I've been working on some knot invaririants and specialy the Jones Polynomial. I was able to prove that $ V_{K_1 \# K_2} = V_{K_1} V_{K_2} $ for two knots $ K_1 $ and $ K_2 $ . So I found my self asking if the same raltion holds in the case of links. All books states that indeed $ V_{L_1 \# L_2} = V_{L_1} V_{L_2} $ for two knots $ L_1 $ and $ L_2 $ . But I coudn't no proof of that. So my question is how to prove that the jones polynomial of the connected sum of two links is the product of their jones polunomial.
Thanks in advance for the help.
Your equation holds for links, but there's a subtlety: The connected sum operation isn't actually well-defined on links; see this question. But it is well-defined if you specify the components that will be connected. Similarly, connected sums of link diagrams $D_1$ and $D_2$ can be made well-defined once you specify the two components that are to be connected (and an arc connecting them, technically).

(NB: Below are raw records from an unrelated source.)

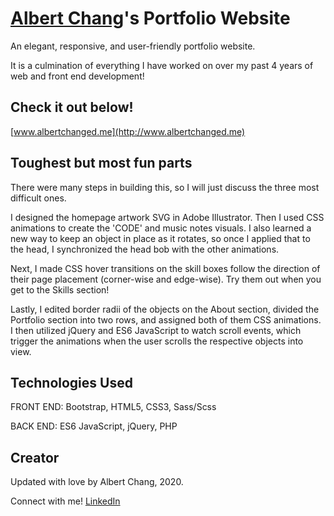 # [Albert Chang](https://www.linkedin.com/in/albertchanged)'s Portfolio Website

An elegant, responsive, and user-friendly portfolio website.

It is a culmination of everything I have worked on over my past 4 years of web and front end development!

## Check it out below!

[www.albertchanged.me](http://www.albertchanged.me)

## Toughest but most fun parts

There were many steps in building this, so I will just discuss the three most difficult ones.

I designed the homepage artwork SVG in Adobe Illustrator. Then I used CSS animations to create the 'CODE' and music notes visuals. I also learned a new way to keep an object in place as it rotates, so once I applied that to the head, I synchronized the head bob with the other animations.

Next, I made CSS hover transitions on the skill boxes follow the direction of their page placement (corner-wise and edge-wise). Try them out when you get to the Skills section!

Lastly, I edited border radii of the objects on the About section, divided the Portfolio section into two rows, and assigned both of them CSS animations. I then utilized jQuery and ES6 JavaScript to watch scroll events, which trigger the animations when the user scrolls the respective objects into view.

## Technologies Used

FRONT END: Bootstrap, HTML5, CSS3, Sass/Scss

BACK END: ES6 JavaScript, jQuery, PHP

## Creator

Updated with love by Albert Chang, 2020.

Connect with me! [LinkedIn](https://www.linkedin.com/in/albertchanged)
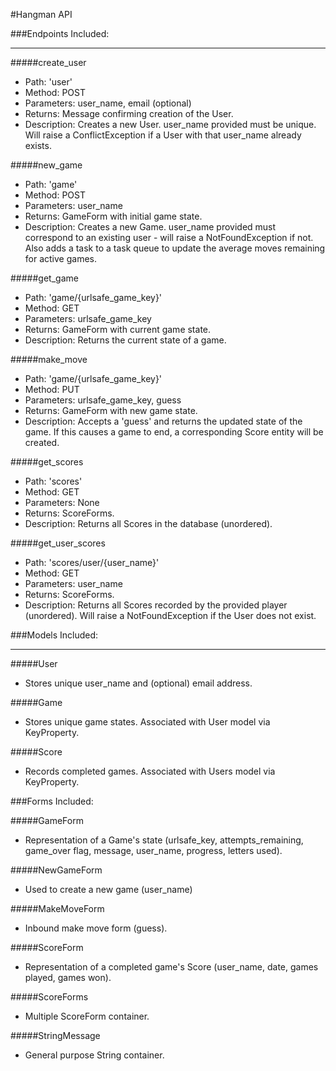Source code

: #Hangman API


###Endpoints Included:

---

#####create_user

   - Path: 'user'
   - Method: POST
   - Parameters: user_name, email (optional)
   - Returns: Message confirming creation of the User.
   - Description: Creates a new User. user_name provided must be unique. Will raise a ConflictException if a User with that user_name already exists.

#####new_game

   - Path: 'game'
   - Method: POST
   - Parameters: user_name
   - Returns: GameForm with initial game state.
   - Description: Creates a new Game. user_name provided must correspond to an existing user - will raise a NotFoundException if not. Also adds a task to a task queue to update the average moves remaining for active games.

#####get_game

   - Path: 'game/{urlsafe_game_key}'
   - Method: GET
   - Parameters: urlsafe_game_key
   - Returns: GameForm with current game state.
   - Description: Returns the current state of a game.

#####make_move

   - Path: 'game/{urlsafe_game_key}'
   - Method: PUT
   - Parameters: urlsafe_game_key, guess
   - Returns: GameForm with new game state.
   - Description: Accepts a 'guess' and returns the updated state of the game. If this causes a game to end, a corresponding Score entity will be created.

#####get_scores

   - Path: 'scores'
   - Method: GET
   - Parameters: None
   - Returns: ScoreForms.
   - Description: Returns all Scores in the database (unordered).

#####get_user_scores

   - Path: 'scores/user/{user_name}'
   - Method: GET
   - Parameters: user_name
   - Returns: ScoreForms.
   - Description: Returns all Scores recorded by the provided player (unordered). Will raise a NotFoundException if the User does not exist.


###Models Included:

---

#####User

- Stores unique user_name and (optional) email address.

#####Game

- Stores unique game states. Associated with User model via KeyProperty.

#####Score

- Records completed games. Associated with Users model via KeyProperty.

###Forms Included:

#####GameForm

- Representation of a Game's state (urlsafe_key, attempts_remaining, game_over flag, message, user_name, progress, letters used).

#####NewGameForm

- Used to create a new game (user_name)

#####MakeMoveForm

- Inbound make move form (guess).

#####ScoreForm

- Representation of a completed game's Score (user_name, date, games played, games won).

#####ScoreForms

- Multiple ScoreForm container.

#####StringMessage

- General purpose String container.

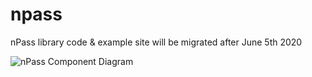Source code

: # npass

nPass library code & example site will be migrated after June 5th 2020

![nPass Component Diagram](https://npass.dev/npass/static/media/npass_component_diagram.png)
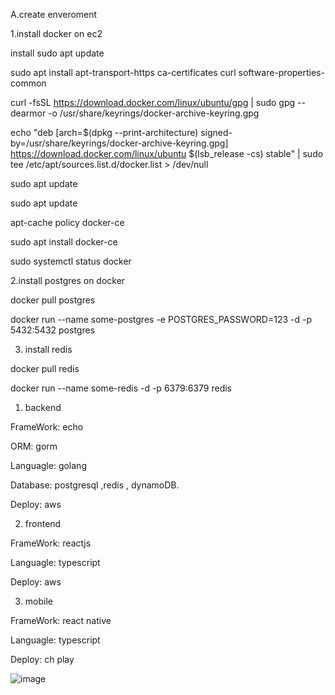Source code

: A.create enveroment

1.install docker on ec2

install sudo apt update

sudo apt install apt-transport-https ca-certificates curl software-properties-common

curl -fsSL https://download.docker.com/linux/ubuntu/gpg | sudo gpg --dearmor -o /usr/share/keyrings/docker-archive-keyring.gpg

echo "deb [arch=$(dpkg --print-architecture) signed-by=/usr/share/keyrings/docker-archive-keyring.gpg] https://download.docker.com/linux/ubuntu $(lsb_release -cs) stable" | sudo tee /etc/apt/sources.list.d/docker.list > /dev/null

sudo apt update

sudo apt update

apt-cache policy docker-ce

sudo apt install docker-ce

sudo systemctl status docker

2.install postgres on docker

docker pull postgres

docker run --name some-postgres -e POSTGRES_PASSWORD=123 -d -p 5432:5432 postgres 

3. install redis

docker pull redis

docker run --name some-redis  -d -p 6379:6379 redis 

1. backend
   
FrameWork: echo
   
ORM: gorm
   
Languagle: golang
   
Database: postgresql ,redis , dynamoDB.
 
Deploy: aws

2. frontend

FrameWork: reactjs

Languagle: typescript

Deploy: aws

3. mobile

FrameWork: react native
   
Languagle: typescript
   
Deploy: ch play

![image](https://github.com/PTH-IT/karaoke/assets/56516439/7a5c4ae5-8ac2-4e0c-a9e9-ffd2a1495380)
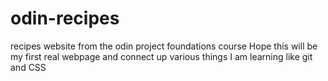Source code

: # odin-recipes
recipes website from the odin project foundations course
Hope this will be my first real webpage and connect up various things I am learning like git and CSS
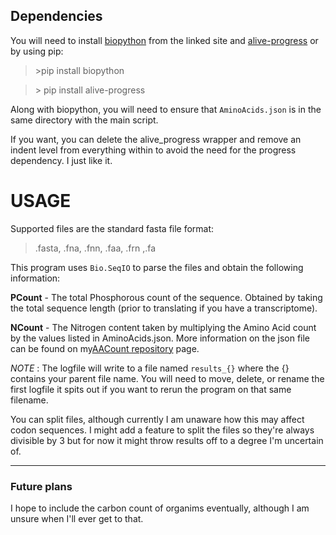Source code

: ## Dependencies

You will need to install [biopython](https://biopython.org) from the linked site and [alive-progress](https://github.com/rsalmei/alive-progress) or by using pip:

> \>pip install biopython

> \> pip install alive-progress

Along with biopython, you will need to ensure that `AminoAcids.json` is in the same directory with the main script.

If you want, you can delete the alive_progress wrapper and remove an indent level from everything within to avoid the need for the progress dependency. I just like it.
# USAGE

Supported files are the standard fasta file format:
> .fasta, .fna, .fnn, .faa, .frn ,.fa


This program uses `Bio.SeqIO` to parse the files and obtain the following information:

**PCount** - The total Phosphorous count of the sequence. Obtained by taking the total sequence length (prior to translating if you have a transcriptome).

**NCount** - The Nitrogen content taken by multiplying the Amino Acid count by the values listed in AminoAcids.json. More information on the json file can be found on my[AACount repository](https://github.com/Chonkway/AACount) page.


*NOTE* : The logfile will write to a file named `results_{}` where the {} contains your parent file name. You will need to move, delete, or rename the first logfile it spits out if you want to rerun the program on that same filename.

You can split files, although currently I am unaware how this may affect codon sequences. I might add a feature to split the files so they're always divisible by 3 but for now it might throw results off to a degree I'm uncertain of.

----
### Future plans 

I hope to include the carbon count of organims eventually, although I am unsure when I'll ever get to that.
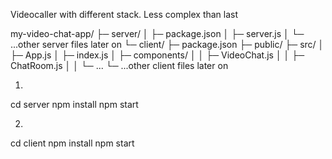 Videocaller with different stack. Less complex than last

my-video-chat-app/
├─ server/
│  ├─ package.json
│  ├─ server.js
│  └─ ...other server files later on 
└─ client/
   ├─ package.json
   ├─ public/
   ├─ src/
   │  ├─ App.js
   │  ├─ index.js
   │  ├─ components/
   │  │  ├─ VideoChat.js
   │  │  ├─ ChatRoom.js
   │  │  └─ ...
   └─ ...other client files later on 

1.
cd server 
npm install
npm start

2.
cd client
npm install
npm start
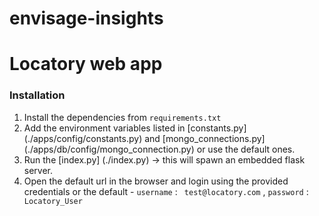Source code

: # envisage-insights
# Locatory web app

### Installation
1) Install the dependencies from `requirements.txt`
2) Add the environment variables listed in [constants.py] (./apps/config/constants.py) and [mongo_connections.py] (./apps/db/config/mongo_connection.py) or use the default ones. 
3) Run the [index.py] (./index.py) -> this will spawn an embedded flask server.
4) Open the default url in the browser and login using the provided credentials or the default - `username` : ` test@locatory.com` , `password` :  ` Locatory_User`

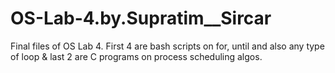 # OS-Lab-4.by.Supratim__Sircar
Final files of OS Lab 4. First 4 are bash scripts on for, until and also any type of loop &amp; last 2 are C programs on process scheduling algos.
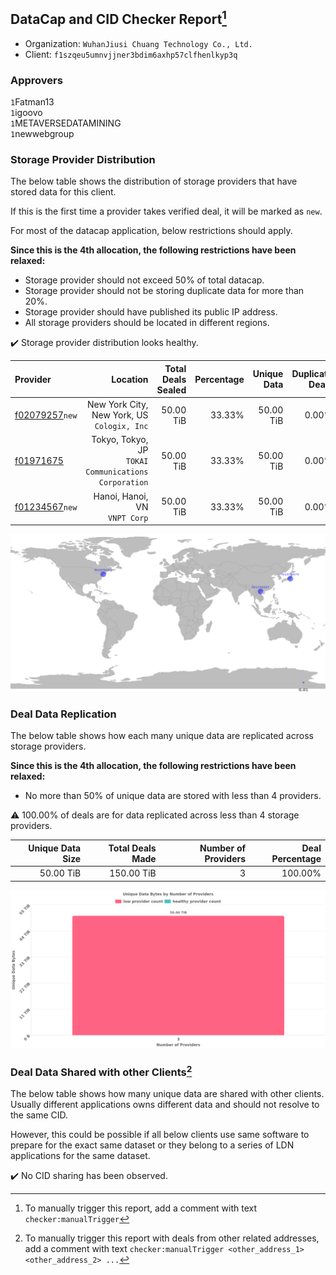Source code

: ## DataCap and CID Checker Report[^1]
 - Organization: `WuhanJiusi Chuang Technology Co., Ltd.`
 - Client: `f1szqeu5umnvjjner3bdim6axhp57clfhenlkyp3q`
### Approvers
`1`Fatman13<br/>`1`igoovo<br/>`1`METAVERSEDATAMINING<br/>`1`newwebgroup

### Storage Provider Distribution
The below table shows the distribution of storage providers that have stored data for this client.

If this is the first time a provider takes verified deal, it will be marked as `new`.

For most of the datacap application, below restrictions should apply.

**Since this is the 4th allocation, the following restrictions have been relaxed:**
 - Storage provider should not exceed 50% of total datacap.
 - Storage provider should not be storing duplicate data for more than 20%.
 - Storage provider should have published its public IP address.
 - All storage providers should be located in different regions.

✔️ Storage provider distribution looks healthy.

| Provider                                                    |                                                Location | Total Deals Sealed | Percentage | Unique Data | Duplicate Deals |
| :---------------------------------------------------------- | ------------------------------------------------------: | -----------------: | ---------: | ----------: | --------------: |
| [f02079257](https://filfox.info/en/address/f02079257)`new`  |          New York City, New York, US<br/>`Cologix, Inc` |          50.00 TiB |     33.33% |   50.00 TiB |           0.00% |
| [f01971675](https://filfox.info/en/address/f01971675)       | Tokyo, Tokyo, JP<br/>`TOKAI Communications Corporation` |          50.00 TiB |     33.33% |   50.00 TiB |           0.00% |
| [f01234567](https://filfox.info/en/address/f01234567)`new`  |                        Hanoi, Hanoi, VN<br/>`VNPT Corp` |          50.00 TiB |     33.33% |   50.00 TiB |           0.00% |

<img src="https://raw.githubusercontent.com/data-preservation-programs/filplus-checker-assets/main/filecoin-project/filecoin-plus-large-datasets/issues/1704/1679755335902.png"/>

### Deal Data Replication
The below table shows how each many unique data are replicated across storage providers.


**Since this is the 4th allocation, the following restrictions have been relaxed:**
- No more than 50% of unique data are stored with less than 4 providers.

⚠️ 100.00% of deals are for data replicated across less than 4 storage providers.

| Unique Data Size | Total Deals Made | Number of Providers | Deal Percentage |
| ---------------: | ---------------: | ------------------: | --------------: |
|        50.00 TiB |       150.00 TiB |                   3 |         100.00% |

<img src="https://raw.githubusercontent.com/data-preservation-programs/filplus-checker-assets/main/filecoin-project/filecoin-plus-large-datasets/issues/1704/1679755336662.png"/>

### Deal Data Shared with other Clients[^3]
The below table shows how many unique data are shared with other clients.
Usually different applications owns different data and should not resolve to the same CID.

However, this could be possible if all below clients use same software to prepare for the exact same dataset or they belong to a series of LDN applications for the same dataset.

✔️ No CID sharing has been observed.

[^1]: To manually trigger this report, add a comment with text `checker:manualTrigger`

[^2]: Deals from those addresses are combined into this report as they are specified with `checker:manualTrigger`

[^3]: To manually trigger this report with deals from other related addresses, add a comment with text `checker:manualTrigger <other_address_1> <other_address_2> ...`
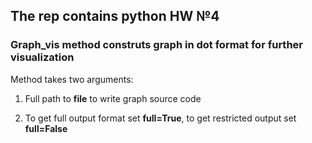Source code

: ## The rep contains python HW №4
### Graph_vis method construts graph in dot format for further visualization

Method takes two arguments: 

1) Full path to **file** to write graph source code

2) To get full output format set **full=True**, to get restricted output set **full=False**
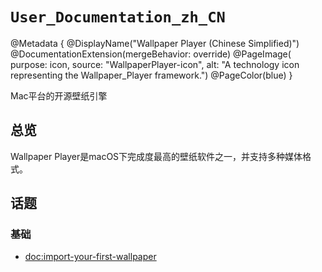 # ``User_Documentation_zh_CN``

@Metadata {
    @DisplayName("Wallpaper Player (Chinese Simplified)")
    @DocumentationExtension(mergeBehavior: override)
    @PageImage(
               purpose: icon,
               source: "WallpaperPlayer-icon", 
               alt: "A technology icon representing the Wallpaper_Player framework.")
    @PageColor(blue)
}

Mac平台的开源壁纸引擎

## 总览

Wallpaper Player是macOS下完成度最高的壁纸软件之一，并支持多种媒体格式。

## 话题

### 基础

- <doc:import-your-first-wallpaper>
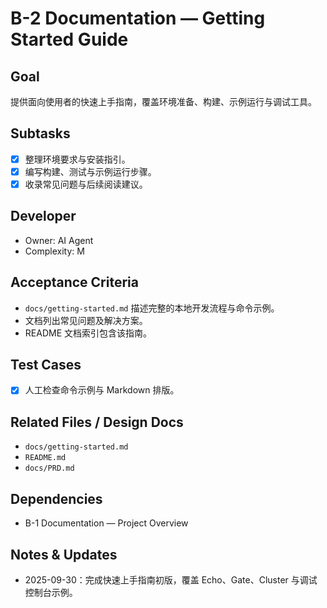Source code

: # B-2 Documentation — Getting Started Guide

## Goal
提供面向使用者的快速上手指南，覆盖环境准备、构建、示例运行与调试工具。

## Subtasks
- [x] 整理环境要求与安装指引。
- [x] 编写构建、测试与示例运行步骤。
- [x] 收录常见问题与后续阅读建议。

## Developer
- Owner: AI Agent
- Complexity: M

## Acceptance Criteria
- `docs/getting-started.md` 描述完整的本地开发流程与命令示例。
- 文档列出常见问题及解决方案。
- README 文档索引包含该指南。

## Test Cases
- [x] 人工检查命令示例与 Markdown 排版。

## Related Files / Design Docs
- `docs/getting-started.md`
- `README.md`
- `docs/PRD.md`

## Dependencies
- B-1 Documentation — Project Overview

## Notes & Updates
- 2025-09-30：完成快速上手指南初版，覆盖 Echo、Gate、Cluster 与调试控制台示例。
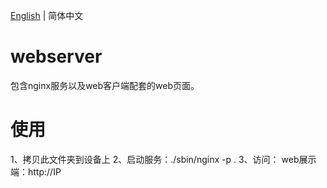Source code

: [English](./README.md) | 简体中文

# webserver

包含nginx服务以及web客户端配套的web页面。

# 使用
1、拷贝此文件夹到设备上
2、启动服务：./sbin/nginx -p .
3、访问：
    web展示端：http://IP
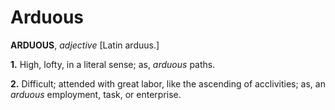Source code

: # Arduous

**ARDUOUS**, _adjective_ \[Latin arduus.\]

**1.** High, lofty, in a literal sense; as, _arduous_ paths.

**2.** Difficult; attended with great labor, like the ascending of acclivities; as, an _arduous_ employment, task, or enterprise.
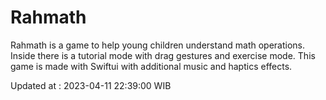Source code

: # Rahmath

Rahmath is a game to help young children understand math operations. Inside there is a tutorial mode with drag gestures and exercise mode. This game is made with Swiftui with additional music and haptics effects.

Updated at : 2023-04-11 22:39:00 WIB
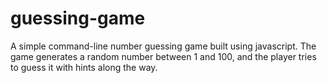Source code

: # guessing-game
A simple command-line number guessing game built using javascript. The game generates a random number between 1 and 100, and the player tries to guess it with hints along the way.
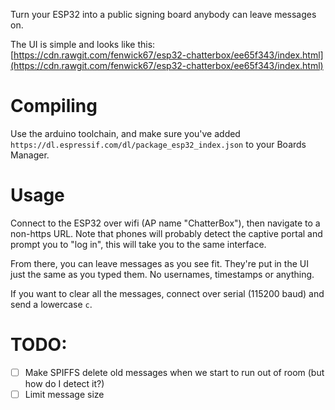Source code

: Turn your ESP32 into a public signing board anybody can leave messages on.

The UI is simple and looks like this: [https://cdn.rawgit.com/fenwick67/esp32-chatterbox/ee65f343/index.html](https://cdn.rawgit.com/fenwick67/esp32-chatterbox/ee65f343/index.html)

# Compiling

Use the arduino toolchain, and make sure you've added `https://dl.espressif.com/dl/package_esp32_index.json` to your Boards Manager.

# Usage

Connect to the ESP32 over wifi (AP name "ChatterBox"), then navigate to a non-https URL. Note that phones will probably detect the captive portal and prompt you to "log in", this will take you to the same interface.

From there, you can leave messages as you see fit. They're put in the UI just the same as you typed them. No usernames, timestamps or anything.

If you want to clear all the messages, connect over serial (115200 baud) and send a lowercase `c`.

# TODO: 

* [ ] Make SPIFFS delete old messages when we start to run out of room (but how do I detect it?)
* [ ] Limit message size

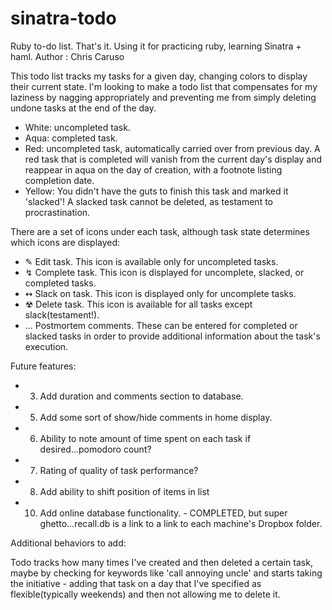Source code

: sinatra-todo
============

Ruby to-do list. That's it. Using it for practicing ruby, learning Sinatra + haml.
 Author : Chris Caruso

This todo list tracks my tasks for a given day, changing colors to display their current state.
I'm looking to make a todo list that compensates for my laziness by nagging appropriately and preventing me from simply deleting undone tasks at the end of the day.

- White: uncompleted task.
- Aqua: completed task.
- Red: uncompleted task, automatically carried over from previous day. A red task that is completed will vanish from the current day's display and reappear in aqua on the day of creation, with a footnote listing completion date.
- Yellow: You didn't have the guts to finish this task and marked it 'slacked'! A slacked task cannot be deleted, as testament to procrastination.

There are a set of icons under each task, although task state determines which icons are 
displayed:

- ✎       Edit task. This icon is available only for uncompleted tasks.
- ↯       Complete task. This icon is displayed for uncomplete, slacked, or completed tasks.
- ↭       Slack on task. This icon is displayed only for uncomplete tasks.
- ☢       Delete task. This icon is available for all tasks except slack(testament!).
- ...     Postmortem comments. These can be entered for completed or slacked tasks in order to provide additional information about the task's execution.

Future features:
- 3. Add duration and comments section to database.
- 5. Add some sort of show/hide comments in home display.
- 6. Ability to note amount of time spent on each task if desired...pomodoro count?
- 7. Rating of quality of task performance?
- 8. Add ability to shift position of items in list
- 10. Add online database functionality. - COMPLETED, but super ghetto...recall.db is a link to a link to each machine's Dropbox folder.

Additional behaviors to add: 

Todo tracks how many times I've created and then deleted a certain task, maybe by checking for 
keywords like 'call annoying uncle' and starts taking the initiative - adding that task on a day that
I've specified as flexible(typically weekends) and then not allowing me to delete it.

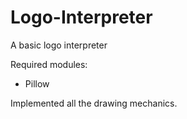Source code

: # Logo-Interpreter
A basic logo interpreter

Required modules:
 - Pillow


Implemented all the drawing mechanics.

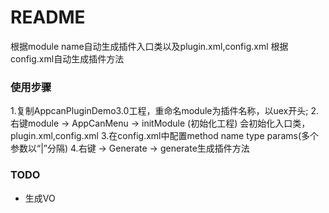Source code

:# README #

根据module name自动生成插件入口类以及plugin.xml,config.xml
根据config.xml自动生成插件方法

### 使用步骤 ###

1.复制AppcanPluginDemo3.0工程，重命名module为插件名称，以uex开头;
2.右键module -> AppCanMenu -> initModule (初始化工程)
会初始化入口类，plugin.xml,config.xml
3.在config.xml中配置method name type params(多个参数以“|”分隔)
4.右键 -> Generate -> generate生成插件方法

### TODO ###

* 生成VO
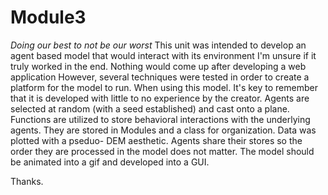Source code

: # Module3
*Doing our best to not be our worst*
This unit was intended to develop an agent based model that would interact with its environment
I'm unsure if it truly worked in the end. Nothing would come up after developing a web application
However, several techniques were tested in order to create a platform for the model to run.
When using this model. It's key to remember that it is developed with little to no experience by the creator.
Agents are selected at random (with a seed established) and cast onto a plane. Functions are utilized to store
behavioral interactions with the underlying agents. They are stored in Modules and a class for organization. 
Data was plotted with a pseduo- DEM aesthetic. Agents share their stores so the order they are processed in the
model does not matter. The model should be animated into a gif and developed into a GUI.

Thanks.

If you take a careful look at your proof of the equation for knots, you'll probably see something curious and relevant: The Jones polynomial of a connected sum of link diagrams is well-defined, even if the actual diagram isn't. That is, regardless of which link components we connect (and the specific way in which we connect them), $$V_{D_1 \# D_2} = V_{D_1} V_{D_2}.$$ So if $L_1$ and $L_2$ are two links and $L$ and $L'$ are distinct connected sums of $L_1$ and $L_2$, then $$V_{L} = V_{L_1} V_{L_2} = V_{L'}.$$